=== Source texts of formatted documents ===
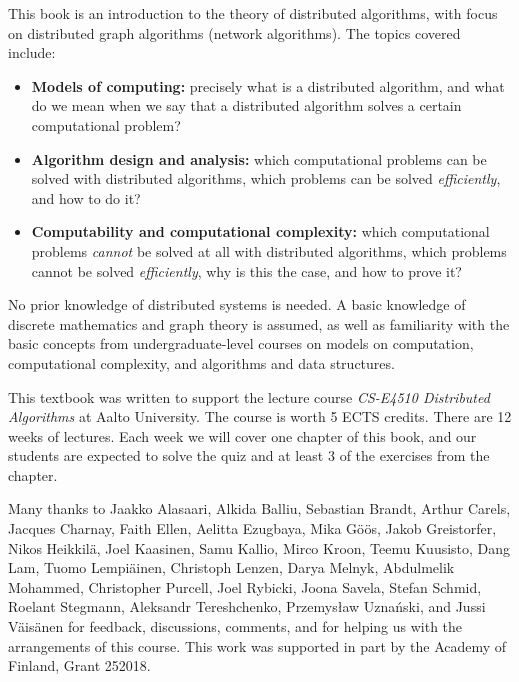 
This book is an introduction to the theory of distributed algorithms, with focus on distributed graph algorithms (network algorithms). The topics covered include:
\begin{itemize}
    \item \textbf{Models of computing:} precisely what is a distributed algorithm, and what do we mean when we say that a distributed algorithm solves a certain computational problem?
    \item \textbf{Algorithm design and analysis:} which computational problems can be solved with distributed algorithms, which problems can be solved \emph{efficiently}, and how to do it?
    \item \textbf{Computability and computational complexity:} which computational problems \emph{cannot} be solved at all with distributed algorithms, which problems cannot be solved \emph{efficiently}, why is this the case, and how to prove it?
\end{itemize}
No prior knowledge of distributed systems is needed. A basic knowledge of discrete mathematics and graph theory is assumed, as well as familiarity with the basic concepts from undergraduate-level courses on models on computation, computational complexity, and algorithms and data structures.



This textbook was written to support the lecture course \emph{CS-E4510 Distributed Algorithms} at Aalto University. The course is worth 5 ECTS credits. There are 12 weeks of lectures. Each week we will cover one chapter of this book, and our students are expected to solve the quiz and at least 3 of the exercises from the chapter.



Many thanks to
Jaak\-ko Ala\-saari,
Alki\-da Balliu,
Sebastian Brandt,
Arthur Carels,
Jacques Charnay,
Faith Ellen,
Aelitta Ezugbaya,
Mika G\"o\"os,
Ja\-kob Greistorfer,
Nikos Heik\-kil\"a,
Joel Kaa\-si\-nen,
Samu Kal\-lio,
Mir\-co Kroon,
Tee\-mu Kuu\-sisto,
Dang Lam,
Tuo\-mo Lem\-pi\"a\-inen,
Christoph Len\-zen,
Darya Melnyk,
Abdul\-melik Mohammed,
Christopher Purcell,
Joel Ry\-bicki,
Joo\-na Sa\-ve\-la,
Stefan Schmid,
Roelant Steg\-mann,
Aleksandr Tereshchenko,
Przemys\l{}aw Uzna\'nski,
and
Jussi V\"ai\-s\"a\-nen
for feedback, discussions, comments, and for helping us with the arrangements of this course. This work was supported in part by the Academy of Finland, Grant 252018.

=== What you are asked to do ===
Determine how many lines of the data include the word "problems". Reply with the count and no other text.

=== Task response ===
2